To do this, I am using the Spherical Law of Cosines formula with my latitude and longitudes.

Currently, the query runs over roughly 5000 records in about 5 minutes. This is acceptable, but I would like to make it as fast as possible.

The main query I am using:

select loc.*, base.key
from locations loc left outer join baseline base
on base.key in
(select key
from baseline
where [dbo].CIRCLEDISTANCE(loc.LAT, base.LATITUDE, loc.LONG, base.LONGITUDE) <= 1)

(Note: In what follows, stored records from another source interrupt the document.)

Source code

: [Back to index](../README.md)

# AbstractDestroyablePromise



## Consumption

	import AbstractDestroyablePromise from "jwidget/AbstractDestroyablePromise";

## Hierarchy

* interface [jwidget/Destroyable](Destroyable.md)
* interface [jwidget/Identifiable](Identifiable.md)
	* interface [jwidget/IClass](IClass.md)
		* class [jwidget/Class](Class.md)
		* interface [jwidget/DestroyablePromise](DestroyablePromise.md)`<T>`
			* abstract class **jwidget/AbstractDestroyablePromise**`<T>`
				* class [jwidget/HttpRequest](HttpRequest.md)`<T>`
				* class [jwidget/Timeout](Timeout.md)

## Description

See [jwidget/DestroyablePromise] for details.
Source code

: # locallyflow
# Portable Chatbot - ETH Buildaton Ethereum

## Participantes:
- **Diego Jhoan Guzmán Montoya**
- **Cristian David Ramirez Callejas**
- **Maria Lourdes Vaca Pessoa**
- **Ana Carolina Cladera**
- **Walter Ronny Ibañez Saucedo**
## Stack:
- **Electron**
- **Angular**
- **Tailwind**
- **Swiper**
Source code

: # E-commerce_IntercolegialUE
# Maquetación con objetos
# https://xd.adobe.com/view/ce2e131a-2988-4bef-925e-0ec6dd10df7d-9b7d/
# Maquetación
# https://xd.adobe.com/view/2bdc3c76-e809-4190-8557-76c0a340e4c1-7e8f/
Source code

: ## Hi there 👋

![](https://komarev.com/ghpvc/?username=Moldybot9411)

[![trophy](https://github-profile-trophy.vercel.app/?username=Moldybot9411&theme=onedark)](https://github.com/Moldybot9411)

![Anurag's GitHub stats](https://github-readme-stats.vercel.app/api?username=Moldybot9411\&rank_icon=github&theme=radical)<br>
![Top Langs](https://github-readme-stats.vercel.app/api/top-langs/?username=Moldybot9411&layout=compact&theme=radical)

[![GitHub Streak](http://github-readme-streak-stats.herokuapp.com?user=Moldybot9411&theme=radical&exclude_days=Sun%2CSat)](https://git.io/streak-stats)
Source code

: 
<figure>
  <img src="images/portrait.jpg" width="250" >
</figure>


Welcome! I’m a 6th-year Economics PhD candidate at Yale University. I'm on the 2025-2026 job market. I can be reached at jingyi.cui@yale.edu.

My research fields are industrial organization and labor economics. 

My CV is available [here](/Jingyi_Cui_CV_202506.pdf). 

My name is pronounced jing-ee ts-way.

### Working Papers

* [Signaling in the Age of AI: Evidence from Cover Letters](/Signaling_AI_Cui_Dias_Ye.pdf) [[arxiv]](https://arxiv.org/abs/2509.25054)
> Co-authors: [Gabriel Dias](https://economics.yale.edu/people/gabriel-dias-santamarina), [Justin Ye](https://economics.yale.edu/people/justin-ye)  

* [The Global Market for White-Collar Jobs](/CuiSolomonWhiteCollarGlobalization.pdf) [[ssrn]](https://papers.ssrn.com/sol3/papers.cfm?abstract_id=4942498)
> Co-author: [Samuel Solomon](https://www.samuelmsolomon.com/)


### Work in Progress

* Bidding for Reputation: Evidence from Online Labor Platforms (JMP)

The Circle Distance scalar value function:

ALTER FUNCTION CIRCLEDISTANCE 
(
    -- Add the parameters for the function here
    @LAT1 varchar(250), 
    @LAT2 varchar(250),
    @LNG1 varchar(250), 
    @LNG2 varchar(250)
)
RETURNS float
AS
BEGIN

    DECLARE @Distance float
    DECLARE @LAT1_FLOAT float
    DECLARE @LNG1_FLOAT float
    DECLARE @LAT2_FLOAT float
    DECLARE @LNG2_FLOAT float

    select @LAT1_FLOAT = cast(@LAT1 as float)
    select @LNG1_FLOAT = cast(@LNG1 as float)
    select @LAT2_FLOAT = cast(@LAT2  as float)
    select @LNG2_FLOAT = cast(@LNG2 as float)

    SELECT @Distance = acos(sin(radians(@LAT1_FLOAT))*
            sin(radians(@LAT2_FLOAT))+
            cos(radians(@LAT1_FLOAT))*
            cos(radians(@LAT2_FLOAT))*
            cos(radians(@LNG2_FLOAT)-radians(@LNG1_FLOAT ))
            )*6371;

    RETURN @Distance

END
GO

The execution plan (with some anonymizing)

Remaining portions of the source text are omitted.